TIGHARは更に、機体に積み込まれた荷物目録に記載された物と同じタイプのポケットナイフを発見している。
「我々は彼女が似たようなナイフを持っていたことを知っています。発見された物は叩き壊されています。多分ナイフの刃を取り出す為に石で叩き壊したのでしょう。
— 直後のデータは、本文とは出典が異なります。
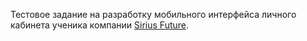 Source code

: Тестовое задание на разработку мобильного интерфейса личного кабинета ученика компании [Sirius Future](https://siriusfuture.ru/).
」

 

 

「もし漂流して、槍が必要となれば、刃が必要になり、ナイフの柄から外さなければ使い物にならなかったでしょう。漂流した人間の行動としてはつじつまが合います。」

 

ギレスピ―氏はイアハートは島で亡くなるまで数週間、または数ヶ月は生き延びたのではないかと考えている。
「イアハートは喉の渇き、または飢えで亡くなったのかもしれません。食糧が与えるカロリーよりも、食料を得るために消費するカロリーの方が多いというのは往々にしてあることです。」

 

「また、この場所はサンゴ環礁であるため、万が一サンゴ礁の上に落ちた場合(容易にあり得ること)、感染症を発症する可能性があり、抗生物質がなければ最終的には敗血症で亡くなります。」